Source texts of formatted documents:
"""
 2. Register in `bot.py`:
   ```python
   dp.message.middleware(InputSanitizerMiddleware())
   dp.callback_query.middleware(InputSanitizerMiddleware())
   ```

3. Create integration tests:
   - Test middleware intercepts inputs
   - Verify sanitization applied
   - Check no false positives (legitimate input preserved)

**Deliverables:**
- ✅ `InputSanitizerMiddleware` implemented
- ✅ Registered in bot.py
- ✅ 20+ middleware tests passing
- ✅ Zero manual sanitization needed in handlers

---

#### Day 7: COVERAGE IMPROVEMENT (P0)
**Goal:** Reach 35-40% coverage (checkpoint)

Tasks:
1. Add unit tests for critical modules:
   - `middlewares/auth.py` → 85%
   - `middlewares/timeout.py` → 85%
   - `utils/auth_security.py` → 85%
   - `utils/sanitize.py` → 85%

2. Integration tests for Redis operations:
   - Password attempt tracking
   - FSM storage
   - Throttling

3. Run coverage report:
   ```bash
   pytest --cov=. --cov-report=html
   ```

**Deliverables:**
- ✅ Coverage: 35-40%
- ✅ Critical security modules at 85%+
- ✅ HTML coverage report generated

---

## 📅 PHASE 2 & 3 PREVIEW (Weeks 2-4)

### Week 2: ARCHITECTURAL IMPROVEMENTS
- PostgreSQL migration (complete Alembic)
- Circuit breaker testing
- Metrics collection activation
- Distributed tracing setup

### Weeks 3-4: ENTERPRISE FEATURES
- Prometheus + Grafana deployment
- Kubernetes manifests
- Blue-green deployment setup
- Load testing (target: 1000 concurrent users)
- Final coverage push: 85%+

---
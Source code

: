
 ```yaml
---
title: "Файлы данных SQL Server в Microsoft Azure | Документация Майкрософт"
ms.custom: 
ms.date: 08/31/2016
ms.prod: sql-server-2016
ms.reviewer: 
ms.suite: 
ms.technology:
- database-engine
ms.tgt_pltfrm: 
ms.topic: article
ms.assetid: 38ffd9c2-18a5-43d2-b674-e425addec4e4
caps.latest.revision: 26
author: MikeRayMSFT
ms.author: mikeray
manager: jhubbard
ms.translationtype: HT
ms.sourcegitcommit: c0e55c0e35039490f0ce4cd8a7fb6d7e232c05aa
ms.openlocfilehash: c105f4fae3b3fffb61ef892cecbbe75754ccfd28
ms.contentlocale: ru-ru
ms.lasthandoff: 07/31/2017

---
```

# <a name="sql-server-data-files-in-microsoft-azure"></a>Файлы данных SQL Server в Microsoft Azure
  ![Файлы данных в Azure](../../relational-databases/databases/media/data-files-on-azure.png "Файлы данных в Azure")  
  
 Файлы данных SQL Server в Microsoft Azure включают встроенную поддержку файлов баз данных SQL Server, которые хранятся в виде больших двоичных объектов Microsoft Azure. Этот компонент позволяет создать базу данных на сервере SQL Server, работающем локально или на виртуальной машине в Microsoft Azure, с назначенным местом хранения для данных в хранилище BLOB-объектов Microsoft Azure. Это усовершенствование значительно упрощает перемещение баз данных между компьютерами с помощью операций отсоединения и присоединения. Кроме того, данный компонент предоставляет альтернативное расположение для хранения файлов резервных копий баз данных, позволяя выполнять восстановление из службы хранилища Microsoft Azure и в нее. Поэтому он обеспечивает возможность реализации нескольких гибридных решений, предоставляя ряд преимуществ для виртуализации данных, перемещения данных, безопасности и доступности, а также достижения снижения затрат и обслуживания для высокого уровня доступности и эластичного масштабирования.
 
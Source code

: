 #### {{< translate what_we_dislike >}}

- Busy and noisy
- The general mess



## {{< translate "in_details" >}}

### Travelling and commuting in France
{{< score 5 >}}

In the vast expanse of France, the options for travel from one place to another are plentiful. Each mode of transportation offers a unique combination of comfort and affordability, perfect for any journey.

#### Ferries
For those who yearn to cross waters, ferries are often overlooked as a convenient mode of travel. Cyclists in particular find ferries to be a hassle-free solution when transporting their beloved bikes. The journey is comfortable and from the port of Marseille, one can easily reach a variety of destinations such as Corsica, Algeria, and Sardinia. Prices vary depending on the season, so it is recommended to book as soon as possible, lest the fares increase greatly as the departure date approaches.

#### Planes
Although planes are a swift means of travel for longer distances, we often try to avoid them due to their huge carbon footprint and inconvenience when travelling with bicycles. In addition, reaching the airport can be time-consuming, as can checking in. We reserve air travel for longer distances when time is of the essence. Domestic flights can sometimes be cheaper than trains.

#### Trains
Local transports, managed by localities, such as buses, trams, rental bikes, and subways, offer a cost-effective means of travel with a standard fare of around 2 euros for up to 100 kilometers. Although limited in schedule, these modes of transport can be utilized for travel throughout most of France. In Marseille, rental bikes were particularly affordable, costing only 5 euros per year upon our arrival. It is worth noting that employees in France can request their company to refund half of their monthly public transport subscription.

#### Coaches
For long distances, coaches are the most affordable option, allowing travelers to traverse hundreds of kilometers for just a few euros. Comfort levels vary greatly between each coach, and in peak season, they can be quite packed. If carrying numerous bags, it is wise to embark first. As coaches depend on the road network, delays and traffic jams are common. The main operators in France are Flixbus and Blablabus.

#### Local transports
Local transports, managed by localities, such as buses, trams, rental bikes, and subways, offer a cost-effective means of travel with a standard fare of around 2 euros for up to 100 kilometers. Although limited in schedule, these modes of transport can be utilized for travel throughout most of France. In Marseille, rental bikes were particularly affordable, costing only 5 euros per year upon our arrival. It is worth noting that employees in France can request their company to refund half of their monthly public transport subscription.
"""
What this task involves: The answer is every line in the data where the word "date" appears.

Result of this exercise:
ms.date: 08/31/2016
For those who yearn to cross waters, ferries are often overlooked as a convenient mode of travel. Cyclists in particular find ferries to be a hassle-free solution when transporting their beloved bikes. The journey is comfortable and from the port of Marseille, one can easily reach a variety of destinations such as Corsica, Algeria, and Sardinia. Prices vary depending on the season, so it is recommended to book as soon as possible, lest the fares increase greatly as the departure date approaches.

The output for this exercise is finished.